*** Opening of Material supplied ***

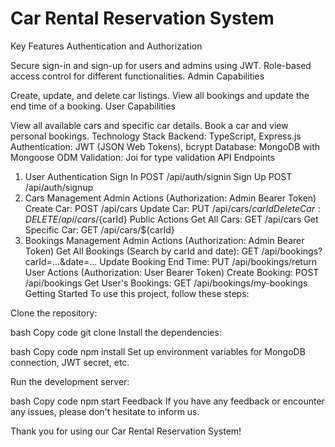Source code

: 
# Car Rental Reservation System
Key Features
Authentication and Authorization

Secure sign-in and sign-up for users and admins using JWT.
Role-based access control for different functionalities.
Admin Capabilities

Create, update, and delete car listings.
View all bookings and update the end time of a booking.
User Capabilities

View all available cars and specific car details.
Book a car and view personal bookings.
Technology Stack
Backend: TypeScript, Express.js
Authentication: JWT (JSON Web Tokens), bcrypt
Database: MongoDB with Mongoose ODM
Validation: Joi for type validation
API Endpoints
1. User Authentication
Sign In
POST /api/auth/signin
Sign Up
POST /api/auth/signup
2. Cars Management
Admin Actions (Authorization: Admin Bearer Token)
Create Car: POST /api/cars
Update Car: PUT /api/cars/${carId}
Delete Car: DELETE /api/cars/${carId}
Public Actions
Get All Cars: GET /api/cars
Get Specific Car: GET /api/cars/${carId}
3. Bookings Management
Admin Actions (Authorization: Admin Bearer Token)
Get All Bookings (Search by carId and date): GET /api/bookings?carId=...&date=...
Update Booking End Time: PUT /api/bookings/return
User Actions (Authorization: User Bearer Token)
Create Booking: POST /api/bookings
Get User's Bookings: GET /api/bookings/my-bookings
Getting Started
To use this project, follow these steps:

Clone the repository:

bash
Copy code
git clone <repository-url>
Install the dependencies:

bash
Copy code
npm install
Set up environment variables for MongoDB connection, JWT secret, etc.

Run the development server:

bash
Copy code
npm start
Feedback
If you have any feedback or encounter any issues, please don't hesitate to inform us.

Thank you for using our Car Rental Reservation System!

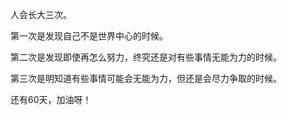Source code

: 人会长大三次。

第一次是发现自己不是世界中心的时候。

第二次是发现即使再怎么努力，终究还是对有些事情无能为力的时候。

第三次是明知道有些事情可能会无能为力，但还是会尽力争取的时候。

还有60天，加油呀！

*** Close of Material supplied ***
*** Opening of Material supplied ***

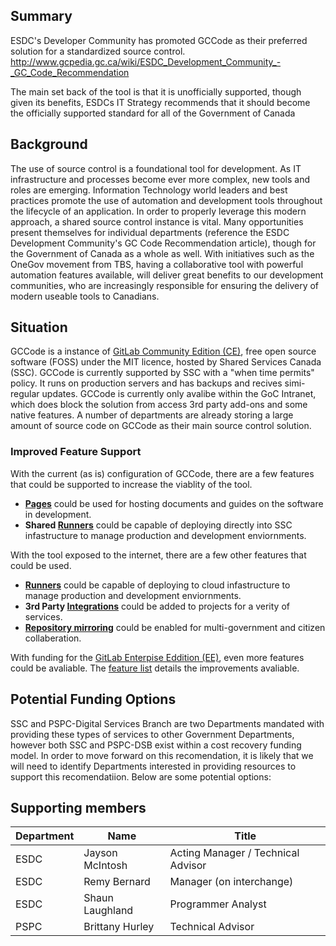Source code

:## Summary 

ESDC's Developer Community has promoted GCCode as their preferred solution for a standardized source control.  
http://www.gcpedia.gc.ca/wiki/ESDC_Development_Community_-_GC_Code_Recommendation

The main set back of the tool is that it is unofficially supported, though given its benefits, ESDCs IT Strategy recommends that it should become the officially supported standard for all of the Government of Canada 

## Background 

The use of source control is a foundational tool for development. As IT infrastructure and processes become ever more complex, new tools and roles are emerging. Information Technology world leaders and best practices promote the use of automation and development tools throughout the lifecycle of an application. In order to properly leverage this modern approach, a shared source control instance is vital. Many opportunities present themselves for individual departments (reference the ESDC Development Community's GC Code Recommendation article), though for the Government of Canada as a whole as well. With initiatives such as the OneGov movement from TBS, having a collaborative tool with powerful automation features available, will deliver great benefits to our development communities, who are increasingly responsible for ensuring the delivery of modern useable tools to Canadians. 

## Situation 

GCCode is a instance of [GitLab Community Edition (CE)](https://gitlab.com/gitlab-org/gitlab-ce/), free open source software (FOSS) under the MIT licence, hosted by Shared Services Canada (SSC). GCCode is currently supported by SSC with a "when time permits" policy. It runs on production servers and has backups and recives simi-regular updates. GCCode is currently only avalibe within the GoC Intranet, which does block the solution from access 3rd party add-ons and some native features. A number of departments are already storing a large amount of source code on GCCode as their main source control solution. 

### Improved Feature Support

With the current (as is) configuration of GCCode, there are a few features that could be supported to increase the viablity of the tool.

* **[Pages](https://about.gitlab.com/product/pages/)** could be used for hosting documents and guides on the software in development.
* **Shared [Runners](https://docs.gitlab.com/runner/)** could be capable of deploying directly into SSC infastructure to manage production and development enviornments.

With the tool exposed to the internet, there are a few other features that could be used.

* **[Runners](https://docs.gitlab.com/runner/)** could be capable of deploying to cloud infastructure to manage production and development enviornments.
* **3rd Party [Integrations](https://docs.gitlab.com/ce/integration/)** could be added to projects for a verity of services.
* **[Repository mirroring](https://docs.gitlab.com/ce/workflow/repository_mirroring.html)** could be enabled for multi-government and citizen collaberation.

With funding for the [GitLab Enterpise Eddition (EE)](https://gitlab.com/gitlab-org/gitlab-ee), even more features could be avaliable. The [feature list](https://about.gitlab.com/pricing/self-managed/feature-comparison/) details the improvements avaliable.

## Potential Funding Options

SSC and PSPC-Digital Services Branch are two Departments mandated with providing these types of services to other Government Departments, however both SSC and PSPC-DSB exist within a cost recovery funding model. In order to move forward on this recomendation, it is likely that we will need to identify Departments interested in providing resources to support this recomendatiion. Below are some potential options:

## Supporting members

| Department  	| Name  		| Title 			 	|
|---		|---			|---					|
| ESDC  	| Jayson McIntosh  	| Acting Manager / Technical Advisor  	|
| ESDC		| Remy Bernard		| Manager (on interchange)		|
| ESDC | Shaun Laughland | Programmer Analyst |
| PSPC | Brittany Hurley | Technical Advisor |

*** Close of Material supplied ***

▸ **Required work**
In the listing above, find the line containing "Get User's Bookings: GET" and the line containing "npm install", then retype both and every line between them exactly, with nothing else.

▸ **Solution to the exercise**
Get User's Bookings: GET /api/bookings/my-bookings
Getting Started
To use this project, follow these steps:

Clone the repository:

bash
Copy code
git clone <repository-url>
Install the dependencies:

bash
Copy code
npm install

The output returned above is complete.